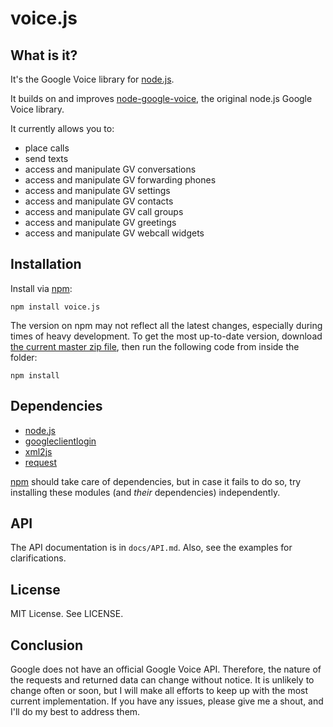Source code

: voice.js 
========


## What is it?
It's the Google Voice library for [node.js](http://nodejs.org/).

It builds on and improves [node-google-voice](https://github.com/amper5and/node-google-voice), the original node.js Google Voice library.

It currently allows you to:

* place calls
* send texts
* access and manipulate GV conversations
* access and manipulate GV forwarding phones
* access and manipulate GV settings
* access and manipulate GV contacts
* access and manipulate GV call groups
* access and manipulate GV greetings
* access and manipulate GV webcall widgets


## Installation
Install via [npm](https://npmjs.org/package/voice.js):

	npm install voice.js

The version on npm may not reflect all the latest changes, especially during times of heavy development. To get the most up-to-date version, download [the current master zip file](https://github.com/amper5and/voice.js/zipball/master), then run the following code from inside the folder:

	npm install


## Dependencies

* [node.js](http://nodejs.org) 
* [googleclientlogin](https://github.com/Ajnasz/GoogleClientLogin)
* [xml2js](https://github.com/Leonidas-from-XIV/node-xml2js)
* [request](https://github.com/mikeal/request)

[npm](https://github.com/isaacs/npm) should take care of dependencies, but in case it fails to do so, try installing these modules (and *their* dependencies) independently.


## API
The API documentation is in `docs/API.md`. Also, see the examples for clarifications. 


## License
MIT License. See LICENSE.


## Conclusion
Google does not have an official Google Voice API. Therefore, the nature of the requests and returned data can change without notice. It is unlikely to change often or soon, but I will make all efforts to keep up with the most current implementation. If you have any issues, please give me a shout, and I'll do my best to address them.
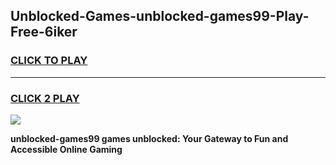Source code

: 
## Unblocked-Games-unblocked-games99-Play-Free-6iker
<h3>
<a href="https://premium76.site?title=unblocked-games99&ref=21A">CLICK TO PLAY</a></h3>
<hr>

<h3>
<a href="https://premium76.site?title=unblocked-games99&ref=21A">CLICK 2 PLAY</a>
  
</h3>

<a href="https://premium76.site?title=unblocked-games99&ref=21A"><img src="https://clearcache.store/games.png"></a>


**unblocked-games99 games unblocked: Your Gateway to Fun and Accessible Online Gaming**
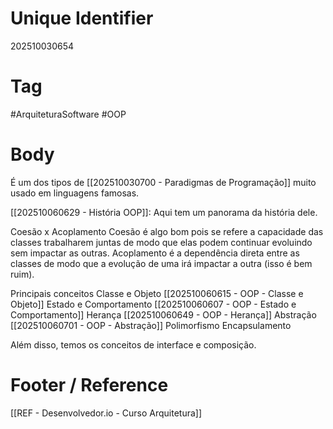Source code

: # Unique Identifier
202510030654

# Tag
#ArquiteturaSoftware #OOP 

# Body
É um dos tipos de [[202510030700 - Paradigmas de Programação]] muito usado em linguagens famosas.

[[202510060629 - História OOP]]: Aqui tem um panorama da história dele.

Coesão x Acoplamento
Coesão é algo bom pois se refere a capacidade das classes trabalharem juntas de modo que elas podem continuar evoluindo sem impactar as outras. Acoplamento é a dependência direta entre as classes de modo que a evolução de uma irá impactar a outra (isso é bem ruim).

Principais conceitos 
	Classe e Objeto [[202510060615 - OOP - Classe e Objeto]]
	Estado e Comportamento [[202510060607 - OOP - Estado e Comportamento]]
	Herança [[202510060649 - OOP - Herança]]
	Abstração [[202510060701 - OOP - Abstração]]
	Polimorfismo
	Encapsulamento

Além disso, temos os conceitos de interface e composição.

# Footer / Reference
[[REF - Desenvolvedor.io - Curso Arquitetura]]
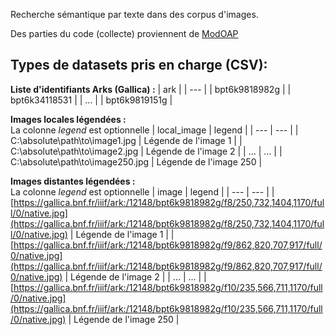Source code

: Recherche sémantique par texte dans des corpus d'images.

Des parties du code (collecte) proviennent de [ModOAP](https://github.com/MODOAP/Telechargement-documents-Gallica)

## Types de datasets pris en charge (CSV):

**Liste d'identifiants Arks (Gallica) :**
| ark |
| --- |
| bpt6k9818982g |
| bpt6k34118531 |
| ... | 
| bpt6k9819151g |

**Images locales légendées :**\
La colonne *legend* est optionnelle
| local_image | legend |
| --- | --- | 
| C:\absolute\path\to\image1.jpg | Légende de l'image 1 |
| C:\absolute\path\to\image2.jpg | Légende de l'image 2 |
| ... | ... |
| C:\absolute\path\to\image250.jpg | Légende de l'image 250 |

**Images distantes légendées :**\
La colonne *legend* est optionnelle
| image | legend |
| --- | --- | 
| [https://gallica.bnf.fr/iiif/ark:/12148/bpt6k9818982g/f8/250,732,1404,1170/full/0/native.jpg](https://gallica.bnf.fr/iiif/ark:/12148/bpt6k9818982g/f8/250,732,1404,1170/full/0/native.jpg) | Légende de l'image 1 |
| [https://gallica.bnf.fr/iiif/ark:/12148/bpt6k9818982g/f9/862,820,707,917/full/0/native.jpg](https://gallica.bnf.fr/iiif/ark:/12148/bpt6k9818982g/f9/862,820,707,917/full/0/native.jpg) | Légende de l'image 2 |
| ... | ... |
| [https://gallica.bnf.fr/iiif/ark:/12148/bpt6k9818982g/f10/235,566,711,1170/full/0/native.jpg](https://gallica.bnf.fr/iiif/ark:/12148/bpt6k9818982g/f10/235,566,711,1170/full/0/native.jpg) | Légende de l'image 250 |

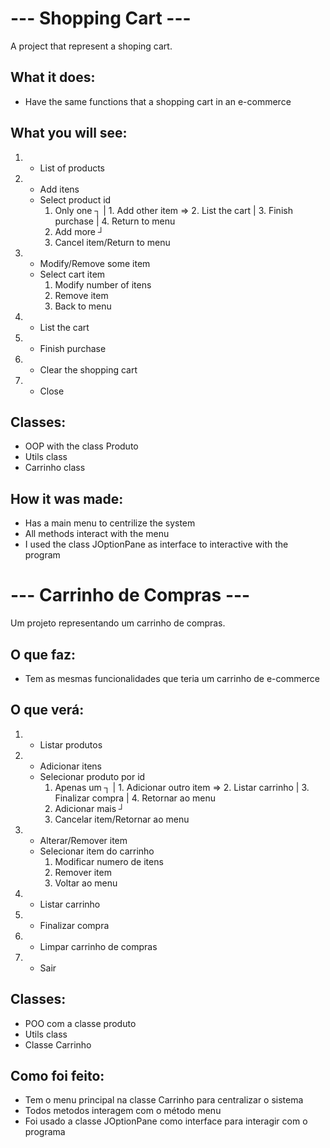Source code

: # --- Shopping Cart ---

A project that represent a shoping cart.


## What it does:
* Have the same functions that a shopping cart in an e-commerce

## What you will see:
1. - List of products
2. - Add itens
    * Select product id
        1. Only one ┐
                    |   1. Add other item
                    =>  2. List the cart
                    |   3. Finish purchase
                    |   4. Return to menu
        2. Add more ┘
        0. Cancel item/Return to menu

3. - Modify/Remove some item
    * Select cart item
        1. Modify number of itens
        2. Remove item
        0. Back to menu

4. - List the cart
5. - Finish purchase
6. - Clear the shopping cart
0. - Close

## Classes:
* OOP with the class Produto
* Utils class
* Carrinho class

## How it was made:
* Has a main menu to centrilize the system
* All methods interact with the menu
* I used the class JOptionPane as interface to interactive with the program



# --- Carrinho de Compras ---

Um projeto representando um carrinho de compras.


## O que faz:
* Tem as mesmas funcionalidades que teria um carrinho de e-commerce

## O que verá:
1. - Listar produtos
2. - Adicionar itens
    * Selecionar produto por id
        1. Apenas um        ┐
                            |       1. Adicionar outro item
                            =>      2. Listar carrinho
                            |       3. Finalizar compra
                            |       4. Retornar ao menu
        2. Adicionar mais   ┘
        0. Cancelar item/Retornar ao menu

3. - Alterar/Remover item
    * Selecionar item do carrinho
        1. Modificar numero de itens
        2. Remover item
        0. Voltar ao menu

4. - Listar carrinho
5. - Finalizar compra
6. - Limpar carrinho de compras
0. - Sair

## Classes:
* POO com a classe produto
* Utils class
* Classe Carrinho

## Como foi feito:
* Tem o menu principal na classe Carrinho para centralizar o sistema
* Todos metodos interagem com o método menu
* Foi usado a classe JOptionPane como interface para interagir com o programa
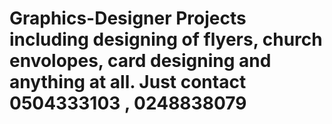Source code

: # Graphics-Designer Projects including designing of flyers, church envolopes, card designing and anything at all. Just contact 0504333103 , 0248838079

------------------------------------

Your task —
Except for the pictures, set down each line of the records exactly as it appears.

Completed exercise —
Source code

: voice.js 
========


## What is it?
It's the Google Voice library for [node.js](http://nodejs.org/).

It builds on and improves [node-google-voice](https://github.com/amper5and/node-google-voice), the original node.js Google Voice library.

It currently allows you to:

* place calls
* send texts
* access and manipulate GV conversations
* access and manipulate GV forwarding phones
* access and manipulate GV settings
* access and manipulate GV contacts
* access and manipulate GV call groups
* access and manipulate GV greetings
* access and manipulate GV webcall widgets


## Installation
Install via [npm](https://npmjs.org/package/voice.js):

	npm install voice.js

The version on npm may not reflect all the latest changes, especially during times of heavy development. To get the most up-to-date version, download [the current master zip file](https://github.com/amper5and/voice.js/zipball/master), then run the following code from inside the folder:

	npm install


## Dependencies

* [node.js](http://nodejs.org) 
* [googleclientlogin](https://github.com/Ajnasz/GoogleClientLogin)
* [xml2js](https://github.com/Leonidas-from-XIV/node-xml2js)
* [request](https://github.com/mikeal/request)

[npm](https://github.com/isaacs/npm) should take care of dependencies, but in case it fails to do so, try installing these modules (and *their* dependencies) independently.


## API
The API documentation is in `docs/API.md`. Also, see the examples for clarifications. 


## License
MIT License. See LICENSE.


## Conclusion
Google does not have an official Google Voice API. Therefore, the nature of the requests and returned data can change without notice. It is unlikely to change often or soon, but I will make all efforts to keep up with the most current implementation. If you have any issues, please give me a shout, and I'll do my best to address them.
Source code

: 
## Unblocked-Games-unblocked-games99-Play-Free-6iker
<h3>
<a href="https://premium76.site?title=unblocked-games99&ref=21A">CLICK TO PLAY</a></h3>
<hr>

<h3>
<a href="https://premium76.site?title=unblocked-games99&ref=21A">CLICK 2 PLAY</a>
  
</h3>

<a href="https://premium76.site?title=unblocked-games99&ref=21A"><img src="https://clearcache.store/games.png"></a>


**unblocked-games99 games unblocked: Your Gateway to Fun and Accessible Online Gaming**
Source code

: # Unique Identifier
202510030654

# Tag
#ArquiteturaSoftware #OOP 

# Body
É um dos tipos de [[202510030700 - Paradigmas de Programação]] muito usado em linguagens famosas.

[[202510060629 - História OOP]]: Aqui tem um panorama da história dele.

Coesão x Acoplamento
Coesão é algo bom pois se refere a capacidade das classes trabalharem juntas de modo que elas podem continuar evoluindo sem impactar as outras. Acoplamento é a dependência direta entre as classes de modo que a evolução de uma irá impactar a outra (isso é bem ruim).

Principais conceitos 
	Classe e Objeto [[202510060615 - OOP - Classe e Objeto]]
	Estado e Comportamento [[202510060607 - OOP - Estado e Comportamento]]
	Herança [[202510060649 - OOP - Herança]]
	Abstração [[202510060701 - OOP - Abstração]]
	Polimorfismo
	Encapsulamento

Além disso, temos os conceitos de interface e composição.

# Footer / Reference
[[REF - Desenvolvedor.io - Curso Arquitetura]]
Source code

: Recherche sémantique par texte dans des corpus d'images.

Des parties du code (collecte) proviennent de [ModOAP](https://github.com/MODOAP/Telechargement-documents-Gallica)

## Types de datasets pris en charge (CSV):

**Liste d'identifiants Arks (Gallica) :**
| ark |
| --- |
| bpt6k9818982g |
| bpt6k34118531 |
| ... | 
| bpt6k9819151g |

**Images locales légendées :**\
La colonne *legend* est optionnelle
| local_image | legend |
| --- | --- | 
| C:\absolute\path\to\image1.jpg | Légende de l'image 1 |
| C:\absolute\path\to\image2.jpg | Légende de l'image 2 |
| ... | ... |
| C:\absolute\path\to\image250.jpg | Légende de l'image 250 |

**Images distantes légendées :**\
La colonne *legend* est optionnelle
| image | legend |
| --- | --- | 
| [https://gallica.bnf.fr/iiif/ark:/12148/bpt6k9818982g/f8/250,732,1404,1170/full/0/native.jpg](https://gallica.bnf.fr/iiif/ark:/12148/bpt6k9818982g/f8/250,732,1404,1170/full/0/native.jpg) | Légende de l'image 1 |
| [https://gallica.bnf.fr/iiif/ark:/12148/bpt6k9818982g/f9/862,820,707,917/full/0/native.jpg](https://gallica.bnf.fr/iiif/ark:/12148/bpt6k9818982g/f9/862,820,707,917/full/0/native.jpg) | Légende de l'image 2 |
| ... | ... |
| [https://gallica.bnf.fr/iiif/ark:/12148/bpt6k9818982g/f10/235,566,711,1170/full/0/native.jpg](https://gallica.bnf.fr/iiif/ark:/12148/bpt6k9818982g/f10/235,566,711,1170/full/0/native.jpg) | Légende de l'image 250 |

Source code

: # --- Shopping Cart ---

A project that represent a shoping cart.


## What it does:
* Have the same functions that a shopping cart in an e-commerce

## What you will see:
1. - List of products
2. - Add itens
    * Select product id
        1. Only one ┐
                    |   1. Add other item
                    =>  2. List the cart
                    |   3. Finish purchase
                    |   4. Return to menu
        2. Add more ┘
        0. Cancel item/Return to menu

3. - Modify/Remove some item
    * Select cart item
        1. Modify number of itens
        2. Remove item
        0. Back to menu

4. - List the cart
5. - Finish purchase
6. - Clear the shopping cart
0. - Close

## Classes:
* OOP with the class Produto
* Utils class
* Carrinho class

## How it was made:
* Has a main menu to centrilize the system
* All methods interact with the menu
* I used the class JOptionPane as interface to interactive with the program



# --- Carrinho de Compras ---

Um projeto representando um carrinho de compras.


## O que faz:
* Tem as mesmas funcionalidades que teria um carrinho de e-commerce

## O que verá:
1. - Listar produtos
2. - Adicionar itens
    * Selecionar produto por id
        1. Apenas um        ┐
                            |       1. Adicionar outro item
                            =>      2. Listar carrinho
                            |       3. Finalizar compra
                            |       4. Retornar ao menu
        2. Adicionar mais   ┘
        0. Cancelar item/Retornar ao menu

3. - Alterar/Remover item
    * Selecionar item do carrinho
        1. Modificar numero de itens
        2. Remover item
        0. Voltar ao menu

4. - Listar carrinho
5. - Finalizar compra
6. - Limpar carrinho de compras
0. - Sair

## Classes:
* POO com a classe produto
* Utils class
* Classe Carrinho

## Como foi feito:
* Tem o menu principal na classe Carrinho para centralizar o sistema
* Todos metodos interagem com o método menu
* Foi usado a classe JOptionPane como interface para interagir com o programa
Source code

: # Graphics-Designer Projects including designing of flyers, church envolopes, card designing and anything at all. Just contact 0504333103 , 0248838079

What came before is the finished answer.